Exercise input
□ □ □ □ □ □ □

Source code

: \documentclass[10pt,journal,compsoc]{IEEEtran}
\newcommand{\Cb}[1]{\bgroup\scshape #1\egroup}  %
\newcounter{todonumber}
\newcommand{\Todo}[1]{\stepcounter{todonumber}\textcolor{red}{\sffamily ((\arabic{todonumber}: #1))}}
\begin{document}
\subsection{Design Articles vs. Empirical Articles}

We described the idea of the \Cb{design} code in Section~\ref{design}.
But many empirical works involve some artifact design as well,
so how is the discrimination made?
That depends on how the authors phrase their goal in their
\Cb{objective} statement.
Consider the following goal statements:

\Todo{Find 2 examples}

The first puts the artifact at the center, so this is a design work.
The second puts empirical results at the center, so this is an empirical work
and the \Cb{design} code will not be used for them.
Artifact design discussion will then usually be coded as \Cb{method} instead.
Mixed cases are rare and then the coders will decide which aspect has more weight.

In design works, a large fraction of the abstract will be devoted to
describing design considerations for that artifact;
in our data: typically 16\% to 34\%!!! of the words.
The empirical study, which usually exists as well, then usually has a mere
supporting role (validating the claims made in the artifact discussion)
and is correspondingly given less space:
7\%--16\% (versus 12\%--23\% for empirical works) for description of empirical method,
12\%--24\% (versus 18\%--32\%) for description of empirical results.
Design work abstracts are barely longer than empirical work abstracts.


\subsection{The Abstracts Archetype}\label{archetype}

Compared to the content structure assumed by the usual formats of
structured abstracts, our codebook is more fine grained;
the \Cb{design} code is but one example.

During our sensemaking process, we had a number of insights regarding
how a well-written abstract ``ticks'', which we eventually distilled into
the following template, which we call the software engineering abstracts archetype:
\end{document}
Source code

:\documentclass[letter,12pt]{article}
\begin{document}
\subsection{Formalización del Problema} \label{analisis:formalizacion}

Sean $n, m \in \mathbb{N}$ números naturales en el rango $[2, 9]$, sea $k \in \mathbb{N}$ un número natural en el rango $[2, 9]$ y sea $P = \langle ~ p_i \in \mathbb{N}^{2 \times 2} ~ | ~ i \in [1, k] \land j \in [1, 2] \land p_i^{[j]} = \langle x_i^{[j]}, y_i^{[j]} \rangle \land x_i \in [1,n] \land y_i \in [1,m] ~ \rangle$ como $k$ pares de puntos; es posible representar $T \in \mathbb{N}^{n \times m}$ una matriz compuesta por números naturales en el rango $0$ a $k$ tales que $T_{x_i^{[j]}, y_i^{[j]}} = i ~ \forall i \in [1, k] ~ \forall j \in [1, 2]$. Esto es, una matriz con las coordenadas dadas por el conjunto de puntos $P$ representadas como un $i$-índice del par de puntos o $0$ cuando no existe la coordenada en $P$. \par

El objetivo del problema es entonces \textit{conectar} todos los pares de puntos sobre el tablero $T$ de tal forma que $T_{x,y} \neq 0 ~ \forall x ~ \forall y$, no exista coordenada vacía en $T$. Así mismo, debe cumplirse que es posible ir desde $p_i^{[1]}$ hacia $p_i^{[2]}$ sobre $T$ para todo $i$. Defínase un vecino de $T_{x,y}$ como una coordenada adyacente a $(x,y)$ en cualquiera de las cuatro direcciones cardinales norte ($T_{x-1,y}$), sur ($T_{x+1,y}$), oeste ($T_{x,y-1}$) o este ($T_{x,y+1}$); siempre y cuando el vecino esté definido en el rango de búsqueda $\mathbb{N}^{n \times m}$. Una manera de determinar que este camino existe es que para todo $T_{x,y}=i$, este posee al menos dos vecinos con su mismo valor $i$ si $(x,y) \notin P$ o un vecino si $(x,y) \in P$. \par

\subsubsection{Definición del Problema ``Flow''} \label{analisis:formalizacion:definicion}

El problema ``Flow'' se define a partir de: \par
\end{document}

□ □ □ □ □ □ □

How to complete this task
From the records above, print only the lines between the one holding "so how is the discrimination made?" and the one holding "but one example.", inclusive, exactly as they stand.

Solution for this task
so how is the discrimination made?
That depends on how the authors phrase their goal in their
\Cb{objective} statement.
Consider the following goal statements:

\Todo{Find 2 examples}

The first puts the artifact at the center, so this is a design work.
The second puts empirical results at the center, so this is an empirical work
and the \Cb{design} code will not be used for them.
Artifact design discussion will then usually be coded as \Cb{method} instead.
Mixed cases are rare and then the coders will decide which aspect has more weight.

In design works, a large fraction of the abstract will be devoted to
describing design considerations for that artifact;
in our data: typically 16\% to 34\%!!! of the words.
The empirical study, which usually exists as well, then usually has a mere
supporting role (validating the claims made in the artifact discussion)
and is correspondingly given less space:
7\%--16\% (versus 12\%--23\% for empirical works) for description of empirical method,
12\%--24\% (versus 18\%--32\%) for description of empirical results.
Design work abstracts are barely longer than empirical work abstracts.


\subsection{The Abstracts Archetype}\label{archetype}

Compared to the content structure assumed by the usual formats of
structured abstracts, our codebook is more fine grained;
the \Cb{design} code is but one example.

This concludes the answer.